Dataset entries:
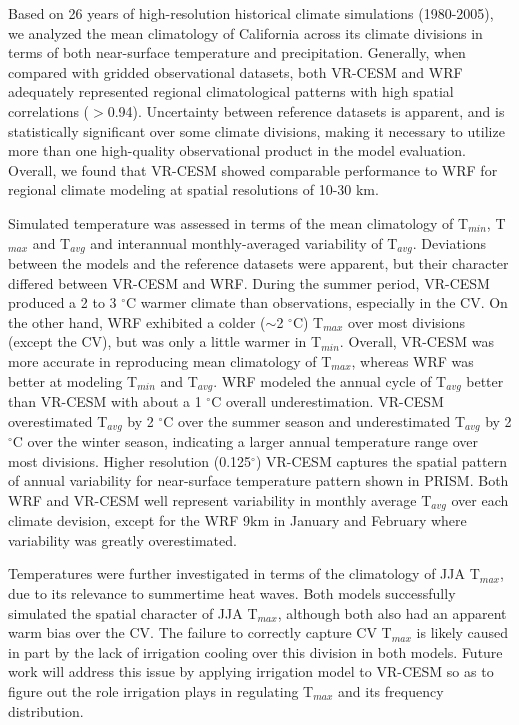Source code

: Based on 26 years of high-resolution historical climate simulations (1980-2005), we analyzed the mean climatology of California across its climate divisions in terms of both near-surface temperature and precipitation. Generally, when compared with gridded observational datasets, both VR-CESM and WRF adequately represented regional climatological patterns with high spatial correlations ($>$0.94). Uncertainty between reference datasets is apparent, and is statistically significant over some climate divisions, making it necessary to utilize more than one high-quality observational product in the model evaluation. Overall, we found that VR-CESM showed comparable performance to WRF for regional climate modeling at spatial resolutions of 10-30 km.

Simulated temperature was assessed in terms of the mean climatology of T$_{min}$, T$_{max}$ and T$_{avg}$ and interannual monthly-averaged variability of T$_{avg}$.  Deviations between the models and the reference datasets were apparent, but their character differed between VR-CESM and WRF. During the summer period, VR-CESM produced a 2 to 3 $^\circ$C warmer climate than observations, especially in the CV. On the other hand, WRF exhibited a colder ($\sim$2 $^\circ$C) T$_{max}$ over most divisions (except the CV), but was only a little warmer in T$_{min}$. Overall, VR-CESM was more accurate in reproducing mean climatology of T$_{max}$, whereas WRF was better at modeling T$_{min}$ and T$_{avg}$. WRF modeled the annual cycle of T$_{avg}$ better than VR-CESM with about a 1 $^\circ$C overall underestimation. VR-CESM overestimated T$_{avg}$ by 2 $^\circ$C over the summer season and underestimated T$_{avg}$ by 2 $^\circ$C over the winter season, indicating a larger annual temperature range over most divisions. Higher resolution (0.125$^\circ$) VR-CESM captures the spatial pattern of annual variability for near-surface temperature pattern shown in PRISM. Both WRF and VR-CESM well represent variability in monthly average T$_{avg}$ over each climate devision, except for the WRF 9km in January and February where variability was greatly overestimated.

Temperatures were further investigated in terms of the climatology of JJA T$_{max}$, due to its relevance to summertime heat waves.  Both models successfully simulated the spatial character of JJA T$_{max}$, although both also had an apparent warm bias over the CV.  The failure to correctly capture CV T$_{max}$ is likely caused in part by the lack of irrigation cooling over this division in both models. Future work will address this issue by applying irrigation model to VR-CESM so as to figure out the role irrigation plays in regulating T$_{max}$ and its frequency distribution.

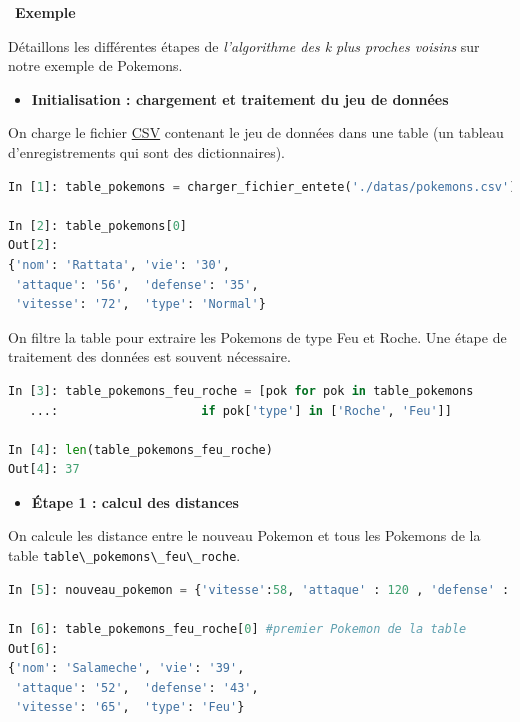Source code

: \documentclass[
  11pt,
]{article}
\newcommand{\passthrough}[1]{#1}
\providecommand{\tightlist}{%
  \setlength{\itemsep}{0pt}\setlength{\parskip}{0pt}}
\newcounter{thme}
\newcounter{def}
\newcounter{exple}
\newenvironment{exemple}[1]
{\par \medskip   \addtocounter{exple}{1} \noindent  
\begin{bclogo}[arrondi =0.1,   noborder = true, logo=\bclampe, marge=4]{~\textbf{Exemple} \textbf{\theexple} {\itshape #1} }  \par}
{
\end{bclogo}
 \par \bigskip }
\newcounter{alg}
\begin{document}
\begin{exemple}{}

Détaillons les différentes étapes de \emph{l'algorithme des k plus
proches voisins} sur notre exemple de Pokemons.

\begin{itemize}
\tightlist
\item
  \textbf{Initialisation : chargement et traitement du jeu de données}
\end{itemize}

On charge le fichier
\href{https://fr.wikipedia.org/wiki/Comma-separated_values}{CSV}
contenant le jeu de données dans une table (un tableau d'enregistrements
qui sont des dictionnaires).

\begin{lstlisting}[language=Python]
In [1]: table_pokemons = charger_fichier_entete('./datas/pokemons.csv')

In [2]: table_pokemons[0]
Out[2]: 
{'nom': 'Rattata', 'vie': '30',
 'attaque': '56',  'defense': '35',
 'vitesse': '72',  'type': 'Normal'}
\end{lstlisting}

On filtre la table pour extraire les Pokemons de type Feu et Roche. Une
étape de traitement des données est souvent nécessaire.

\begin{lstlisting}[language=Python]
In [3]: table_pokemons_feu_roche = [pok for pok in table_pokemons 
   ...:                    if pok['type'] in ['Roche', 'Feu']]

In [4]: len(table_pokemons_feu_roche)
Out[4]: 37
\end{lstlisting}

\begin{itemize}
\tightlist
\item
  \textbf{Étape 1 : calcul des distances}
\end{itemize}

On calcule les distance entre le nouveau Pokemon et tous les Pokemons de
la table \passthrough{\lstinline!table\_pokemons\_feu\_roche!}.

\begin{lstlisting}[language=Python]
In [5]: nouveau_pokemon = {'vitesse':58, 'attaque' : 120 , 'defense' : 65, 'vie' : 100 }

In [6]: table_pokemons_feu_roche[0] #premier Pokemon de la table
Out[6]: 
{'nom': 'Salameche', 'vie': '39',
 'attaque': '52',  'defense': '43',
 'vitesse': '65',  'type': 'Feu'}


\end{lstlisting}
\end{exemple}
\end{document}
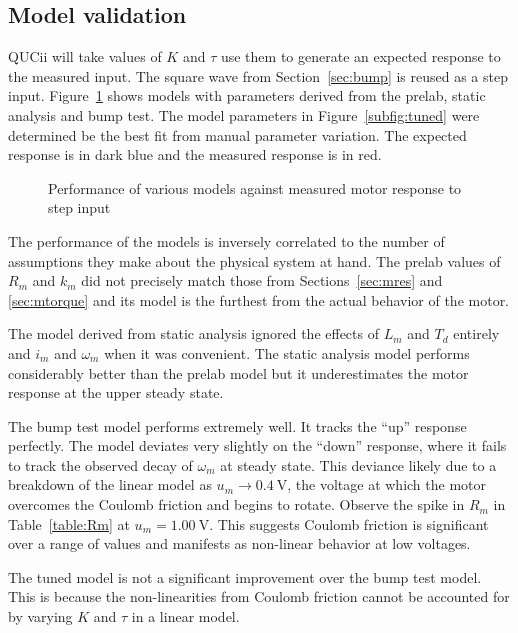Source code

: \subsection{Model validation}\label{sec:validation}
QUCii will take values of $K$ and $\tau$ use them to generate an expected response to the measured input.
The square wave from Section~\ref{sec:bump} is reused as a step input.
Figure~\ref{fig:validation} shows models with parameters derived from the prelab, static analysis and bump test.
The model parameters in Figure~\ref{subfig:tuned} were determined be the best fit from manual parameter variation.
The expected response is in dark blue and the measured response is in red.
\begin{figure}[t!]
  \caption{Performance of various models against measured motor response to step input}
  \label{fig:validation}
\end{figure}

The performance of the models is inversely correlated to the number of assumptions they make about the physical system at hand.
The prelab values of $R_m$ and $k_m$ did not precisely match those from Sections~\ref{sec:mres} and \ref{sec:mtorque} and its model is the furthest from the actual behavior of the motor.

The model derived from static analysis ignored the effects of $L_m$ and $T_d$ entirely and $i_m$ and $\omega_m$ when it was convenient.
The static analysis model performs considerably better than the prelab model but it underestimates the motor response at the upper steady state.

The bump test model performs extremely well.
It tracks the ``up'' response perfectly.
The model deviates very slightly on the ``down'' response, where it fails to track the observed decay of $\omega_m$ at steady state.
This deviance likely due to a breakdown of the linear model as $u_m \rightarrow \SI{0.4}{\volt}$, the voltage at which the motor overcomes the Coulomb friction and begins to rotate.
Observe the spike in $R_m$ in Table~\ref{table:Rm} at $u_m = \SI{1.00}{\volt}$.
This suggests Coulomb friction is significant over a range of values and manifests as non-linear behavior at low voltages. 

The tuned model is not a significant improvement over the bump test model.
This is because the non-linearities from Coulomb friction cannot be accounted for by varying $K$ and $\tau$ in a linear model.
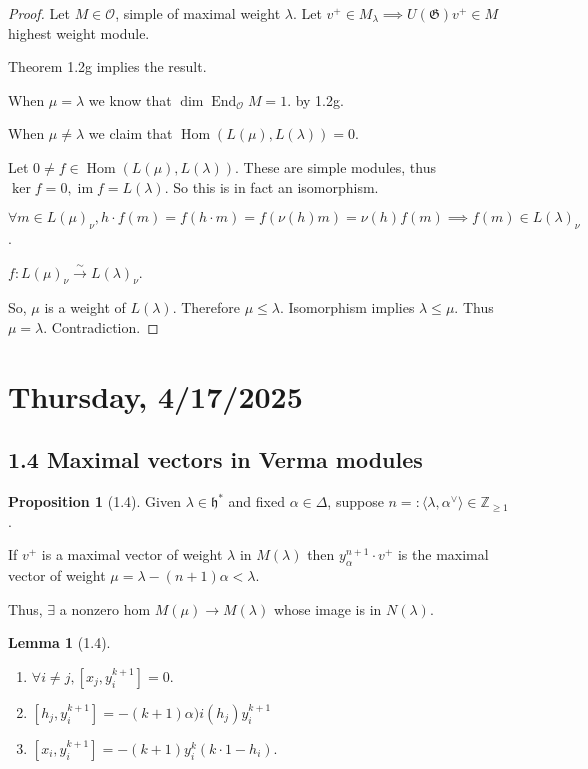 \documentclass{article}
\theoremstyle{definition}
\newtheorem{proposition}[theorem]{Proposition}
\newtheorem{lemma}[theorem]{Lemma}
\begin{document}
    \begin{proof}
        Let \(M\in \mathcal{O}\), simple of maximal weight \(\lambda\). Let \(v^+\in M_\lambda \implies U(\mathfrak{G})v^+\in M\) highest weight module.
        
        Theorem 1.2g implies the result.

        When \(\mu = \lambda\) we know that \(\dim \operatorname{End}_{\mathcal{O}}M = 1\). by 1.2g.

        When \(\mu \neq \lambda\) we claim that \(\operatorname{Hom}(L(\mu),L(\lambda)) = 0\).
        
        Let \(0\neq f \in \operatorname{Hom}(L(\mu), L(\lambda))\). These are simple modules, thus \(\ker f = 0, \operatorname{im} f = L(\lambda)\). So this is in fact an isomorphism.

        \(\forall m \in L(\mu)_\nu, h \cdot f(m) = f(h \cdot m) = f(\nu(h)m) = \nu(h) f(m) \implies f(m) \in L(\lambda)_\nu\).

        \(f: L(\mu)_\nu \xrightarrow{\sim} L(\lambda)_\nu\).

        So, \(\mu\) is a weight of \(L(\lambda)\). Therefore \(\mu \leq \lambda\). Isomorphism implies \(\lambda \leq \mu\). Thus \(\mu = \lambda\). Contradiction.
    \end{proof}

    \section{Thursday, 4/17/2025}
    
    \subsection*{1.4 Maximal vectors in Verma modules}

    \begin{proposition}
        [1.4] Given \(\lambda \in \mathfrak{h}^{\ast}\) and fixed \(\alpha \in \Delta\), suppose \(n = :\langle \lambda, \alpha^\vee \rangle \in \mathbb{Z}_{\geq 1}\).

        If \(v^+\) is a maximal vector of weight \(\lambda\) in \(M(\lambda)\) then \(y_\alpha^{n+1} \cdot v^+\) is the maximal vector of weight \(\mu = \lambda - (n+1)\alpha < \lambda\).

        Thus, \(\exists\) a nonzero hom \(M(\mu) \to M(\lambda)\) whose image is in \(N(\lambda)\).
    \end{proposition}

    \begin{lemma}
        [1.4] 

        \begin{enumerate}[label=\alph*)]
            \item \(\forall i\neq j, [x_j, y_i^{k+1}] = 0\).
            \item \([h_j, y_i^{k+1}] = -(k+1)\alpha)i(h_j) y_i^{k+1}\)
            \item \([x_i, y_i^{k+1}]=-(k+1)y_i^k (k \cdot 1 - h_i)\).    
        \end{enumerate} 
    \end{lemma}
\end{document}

_Instructions to follow_: If a line in the entries contains "traitement", copy it.

_Output of the task_:
  \textbf{Initialisation : chargement et traitement du jeu de données}
étape de traitement des données est souvent nécessaire.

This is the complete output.